“Aging in Place” and the Importance of the 2024 OAA Final Rule

The demographic landscape in the United States is undergoing an unprecedented shift as the older population continues to increase. In the next decade, the number of people aged 65 or older is projected to outnumber those under 18. Older adults face unique social, physical, and economic challenges. As this population grows, our nation will need to find comprehensive alternatives to the current systems, which are already struggling to adequately support the complex needs of persons 65 and older.

As we age, daily tasks and activities become more difficult. While moving into an assisted living facility or nursing home may seem like the obvious next step for aging adults who need additional care and support, for many, this move may be unnecessary, unattainable, or unwanted.

Studies show that approximately 95 percent of older adults want to continue residing in their own homes and communities.
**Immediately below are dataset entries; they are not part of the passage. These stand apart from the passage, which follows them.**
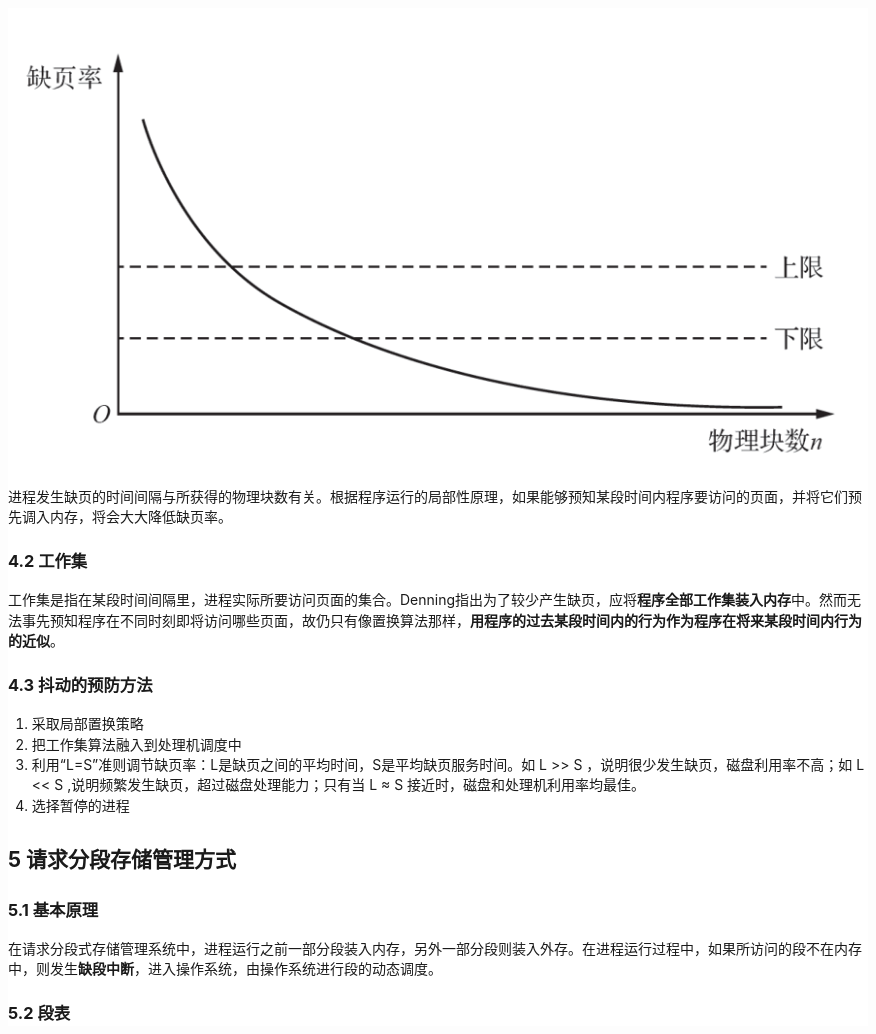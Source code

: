 ![6-8缺页率与物理块数之间的关系](../assets/img/os/Images/6-8缺页率与物理块数之间的关系.png)

进程发生缺页的时间间隔与所获得的物理块数有关。根据程序运行的局部性原理，如果能够预知某段时间内程序要访问的页面，并将它们预先调入内存，将会大大降低缺页率。

### 4.2 工作集

工作集是指在某段时间间隔里，进程实际所要访问页面的集合。Denning指出为了较少产生缺页，应将**程序全部工作集装入内存**中。然而无法事先预知程序在不同时刻即将访问哪些页面，故仍只有像置换算法那样，**用程序的过去某段时间内的行为作为程序在将来某段时间内行为的近似**。

### 4.3 抖动的预防方法

1. 采取局部置换策略
2. 把工作集算法融入到处理机调度中
3. 利用“L=S”准则调节缺页率：L是缺页之间的平均时间，S是平均缺页服务时间。如 L >> S ，说明很少发生缺页，磁盘利用率不高；如 L << S ,说明频繁发生缺页，超过磁盘处理能力；只有当 L ≈ S 接近时，磁盘和处理机利用率均最佳。
4. 选择暂停的进程

## 5 请求分段存储管理方式

### 5.1 基本原理

在请求分段式存储管理系统中，进程运行之前一部分段装入内存，另外一部分段则装入外存。在进程运行过程中，如果所访问的段不在内存中，则发生**缺段中断**，进入操作系统，由操作系统进行段的动态调度。

### 5.2 段表

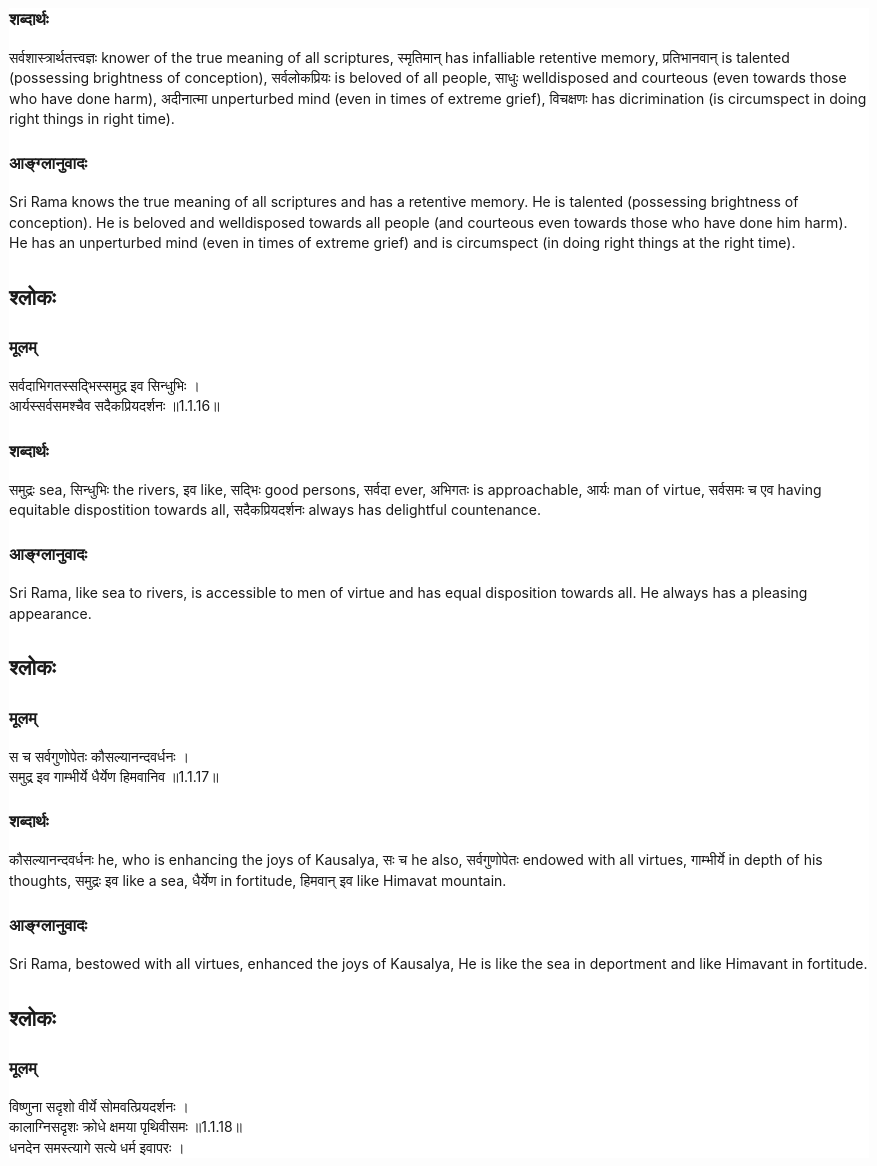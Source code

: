 ### शब्दार्थः
सर्वशास्त्रार्थतत्त्वज्ञः knower of the true meaning of all scriptures, स्मृतिमान् has infalliable retentive memory, प्रतिभानवान् is talented (possessing brightness of conception), सर्वलोकप्रियः is beloved of all people, साधुः welldisposed and courteous (even towards those who have done harm), अदीनात्मा unperturbed mind (even in times of extreme grief), विचक्षणः has dicrimination (is circumspect in doing right things in right time).

### आङ्ग्लानुवादः
Sri Rama knows the true meaning of all scriptures and has a retentive memory. He is talented (possessing brightness of conception). He is beloved and welldisposed towards all people (and courteous even towards those who have done him harm). He has an unperturbed mind (even in times of extreme grief) and is circumspect (in doing right things at the right time).



## श्लोकः
### मूलम्
सर्वदाभिगतस्सद्भिस्समुद्र इव सिन्धुभिः ।  
आर्यस्सर्वसमश्चैव सदैकप्रियदर्शनः ॥1.1.16॥

### शब्दार्थः
समुद्रः sea, सिन्धुभिः the rivers, इव like, सद्भिः good persons, सर्वदा ever, अभिगतः is approachable, आर्यः man of virtue, सर्वसमः च एव having equitable dispostition towards all, सदैकप्रियदर्शनः always has delightful countenance.

### आङ्ग्लानुवादः
Sri Rama, like sea to rivers, is accessible to men of virtue and has equal disposition towards all. He always has a pleasing appearance.



## श्लोकः
### मूलम्
स च सर्वगुणोपेतः कौसल्यानन्दवर्धनः ।  
समुद्र इव गाम्भीर्ये धैर्येण हिमवानिव ॥1.1.17॥

### शब्दार्थः
कौसल्यानन्दवर्धनः he, who is enhancing the joys of Kausalya, सः च he also, सर्वगुणोपेतः  endowed with all virtues, गाम्भीर्ये in depth of his thoughts, समुद्रः इव like a sea, धैर्येण in fortitude, हिमवान् इव like Himavat mountain.

### आङ्ग्लानुवादः
Sri Rama, bestowed with all virtues, enhanced the joys of Kausalya,  He is like the sea in deportment and like Himavant in fortitude.



## श्लोकः
### मूलम्
विष्णुना सदृशो वीर्ये सोमवत्प्रियदर्शनः ।  
कालाग्निसदृशः क्रोधे क्षमया पृथिवीसमः ॥1.1.18॥  
धनदेन समस्त्यागे सत्ये धर्म इवापरः ।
This concept, known as aging in place, allows the nation’s growing population of older adults to live independently and “age with dignity.” This desire is driven by numerous factors, including high facility costs, the uncertainty of transitioning to a new and unfamiliar environment, the desire for independence, and the absence of their support systems.

However, there are challenges and risks associated with living independently in one’s own home, such as increased difficulty performing daily tasks, lack of transportation, a risky home setup, potential for isolation, and the need for additional care. Additionally, as the nation’s aging population grows, so will the fraction of vulnerable older adults who will require more assistance than those who are in good health, have strong social connections, and possess adequate resources.

Nevertheless, individuals can safely remain in their homes and communities with support. Given the increase of older adults who will inevitably age in place, and face challenges that can make independent living more difficult, the need for additional services and support is imperative.

On February 6, 2024 the Administration for Community Living (ACL) announced its final rule to update regulations for implementing its Older Americans Act (OAA) programs. This update reflects the increased needs of a nearly doubled senior population since the last substantial update to the OAA regulations in 1988.

First passed in 1965, the OAA authorized programs and services to help older adults remain in their homes and communities. Since the last substantial update to OAA regulations 36 years ago, there is a deeper understanding of how social determinants of health can be used to reshape healthcare, and health care service delivery models, through the use of non-medical services. OAA programs provide older adults with resources to remain in their communities and places of residence, empowering them to age in place and avoid institutionalization or hospitalization. The OAA offers a range of services and support, such as home-delivered meals, congregate meals, caregiver assistance, personal and home care services, preventive health services, and transportation. These services play a crucial role in enabling older adults to maintain their independence and place in their communities, ensuring that aging in place becomes a viable and sustainable option for individuals across the country.